Exercise aim -
Please reproduce exactly the lines that begin the listing below, up to and including the line where "### 4. Analytical" occurs.

Data shown -
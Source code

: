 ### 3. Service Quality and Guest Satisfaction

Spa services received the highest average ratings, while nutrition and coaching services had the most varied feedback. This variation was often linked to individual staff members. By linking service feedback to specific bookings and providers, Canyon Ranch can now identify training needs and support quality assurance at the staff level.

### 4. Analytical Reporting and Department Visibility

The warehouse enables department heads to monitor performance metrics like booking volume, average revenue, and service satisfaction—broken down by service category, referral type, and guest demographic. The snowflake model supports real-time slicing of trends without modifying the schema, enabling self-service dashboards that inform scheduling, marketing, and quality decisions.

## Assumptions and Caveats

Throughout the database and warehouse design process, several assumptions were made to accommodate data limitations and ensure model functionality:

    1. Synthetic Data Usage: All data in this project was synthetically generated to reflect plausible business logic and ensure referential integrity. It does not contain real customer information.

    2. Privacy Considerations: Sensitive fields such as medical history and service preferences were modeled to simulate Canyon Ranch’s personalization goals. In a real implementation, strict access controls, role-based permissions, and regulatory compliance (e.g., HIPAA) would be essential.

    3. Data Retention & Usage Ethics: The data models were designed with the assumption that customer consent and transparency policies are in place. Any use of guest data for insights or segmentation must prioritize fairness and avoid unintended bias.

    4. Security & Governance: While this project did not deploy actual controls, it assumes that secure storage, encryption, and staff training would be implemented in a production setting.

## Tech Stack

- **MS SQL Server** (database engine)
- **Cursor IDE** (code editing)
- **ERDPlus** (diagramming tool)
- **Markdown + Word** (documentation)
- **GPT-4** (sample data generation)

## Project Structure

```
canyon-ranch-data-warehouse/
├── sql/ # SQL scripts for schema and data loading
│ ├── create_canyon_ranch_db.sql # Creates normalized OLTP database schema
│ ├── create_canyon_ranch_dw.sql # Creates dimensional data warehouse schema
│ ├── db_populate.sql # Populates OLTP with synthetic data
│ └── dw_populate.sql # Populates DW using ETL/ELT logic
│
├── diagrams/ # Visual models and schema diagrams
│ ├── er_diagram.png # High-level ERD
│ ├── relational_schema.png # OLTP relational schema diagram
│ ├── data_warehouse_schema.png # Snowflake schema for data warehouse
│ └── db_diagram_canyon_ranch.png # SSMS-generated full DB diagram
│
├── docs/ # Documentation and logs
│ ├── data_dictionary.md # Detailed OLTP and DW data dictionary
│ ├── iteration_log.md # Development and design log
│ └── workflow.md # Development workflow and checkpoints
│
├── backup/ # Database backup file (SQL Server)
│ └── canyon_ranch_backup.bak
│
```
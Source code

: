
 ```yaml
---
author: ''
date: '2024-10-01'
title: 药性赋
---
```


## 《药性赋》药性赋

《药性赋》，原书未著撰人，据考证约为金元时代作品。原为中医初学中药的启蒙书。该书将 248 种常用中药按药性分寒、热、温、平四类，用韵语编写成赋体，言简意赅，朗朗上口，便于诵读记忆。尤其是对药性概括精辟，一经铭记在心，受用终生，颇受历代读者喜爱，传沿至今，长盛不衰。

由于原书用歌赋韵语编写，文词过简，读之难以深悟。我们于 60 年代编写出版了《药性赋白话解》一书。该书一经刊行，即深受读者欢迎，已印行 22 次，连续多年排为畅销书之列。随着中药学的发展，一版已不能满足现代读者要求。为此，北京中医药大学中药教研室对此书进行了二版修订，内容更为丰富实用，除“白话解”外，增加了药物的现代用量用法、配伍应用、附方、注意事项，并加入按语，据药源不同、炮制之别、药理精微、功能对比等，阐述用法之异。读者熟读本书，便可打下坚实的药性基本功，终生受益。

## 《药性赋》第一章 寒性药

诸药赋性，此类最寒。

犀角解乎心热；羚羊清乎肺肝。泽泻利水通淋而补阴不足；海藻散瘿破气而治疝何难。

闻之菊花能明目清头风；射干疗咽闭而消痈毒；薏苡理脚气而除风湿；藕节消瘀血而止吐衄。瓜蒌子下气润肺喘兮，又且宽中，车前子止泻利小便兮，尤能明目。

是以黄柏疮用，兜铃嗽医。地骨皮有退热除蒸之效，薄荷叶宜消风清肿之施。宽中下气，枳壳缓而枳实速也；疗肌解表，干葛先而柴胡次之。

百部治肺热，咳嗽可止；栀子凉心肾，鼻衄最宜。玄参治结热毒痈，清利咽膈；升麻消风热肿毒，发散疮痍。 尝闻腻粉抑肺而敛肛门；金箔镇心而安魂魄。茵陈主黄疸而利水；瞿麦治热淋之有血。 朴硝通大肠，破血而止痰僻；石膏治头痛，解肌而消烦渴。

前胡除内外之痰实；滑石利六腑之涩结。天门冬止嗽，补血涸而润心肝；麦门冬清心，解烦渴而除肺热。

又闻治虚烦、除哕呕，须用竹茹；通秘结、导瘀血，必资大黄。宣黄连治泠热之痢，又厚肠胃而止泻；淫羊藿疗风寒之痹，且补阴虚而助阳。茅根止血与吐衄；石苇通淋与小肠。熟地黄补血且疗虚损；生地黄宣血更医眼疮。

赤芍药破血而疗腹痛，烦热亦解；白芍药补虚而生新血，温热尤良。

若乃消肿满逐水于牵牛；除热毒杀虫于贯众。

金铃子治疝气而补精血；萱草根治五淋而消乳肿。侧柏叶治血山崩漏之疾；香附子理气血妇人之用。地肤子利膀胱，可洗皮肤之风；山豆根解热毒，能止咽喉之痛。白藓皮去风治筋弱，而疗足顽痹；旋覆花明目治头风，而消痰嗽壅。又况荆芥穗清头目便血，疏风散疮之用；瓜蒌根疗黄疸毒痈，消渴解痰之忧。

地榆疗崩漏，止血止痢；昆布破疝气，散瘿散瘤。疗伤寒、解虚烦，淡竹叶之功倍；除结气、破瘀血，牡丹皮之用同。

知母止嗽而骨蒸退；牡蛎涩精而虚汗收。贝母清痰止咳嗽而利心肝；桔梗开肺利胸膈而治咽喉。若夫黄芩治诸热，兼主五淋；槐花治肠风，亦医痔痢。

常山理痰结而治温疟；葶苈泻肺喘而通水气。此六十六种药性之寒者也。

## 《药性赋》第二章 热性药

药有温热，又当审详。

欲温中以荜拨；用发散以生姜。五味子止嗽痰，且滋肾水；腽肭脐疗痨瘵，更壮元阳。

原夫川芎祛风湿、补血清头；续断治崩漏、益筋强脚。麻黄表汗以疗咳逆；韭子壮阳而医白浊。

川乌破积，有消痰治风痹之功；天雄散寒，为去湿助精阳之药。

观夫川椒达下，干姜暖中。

Written answer -
Source code

: ### 3. Service Quality and Guest Satisfaction

Spa services received the highest average ratings, while nutrition and coaching services had the most varied feedback. This variation was often linked to individual staff members. By linking service feedback to specific bookings and providers, Canyon Ranch can now identify training needs and support quality assurance at the staff level.

### 4. Analytical Reporting and Department Visibility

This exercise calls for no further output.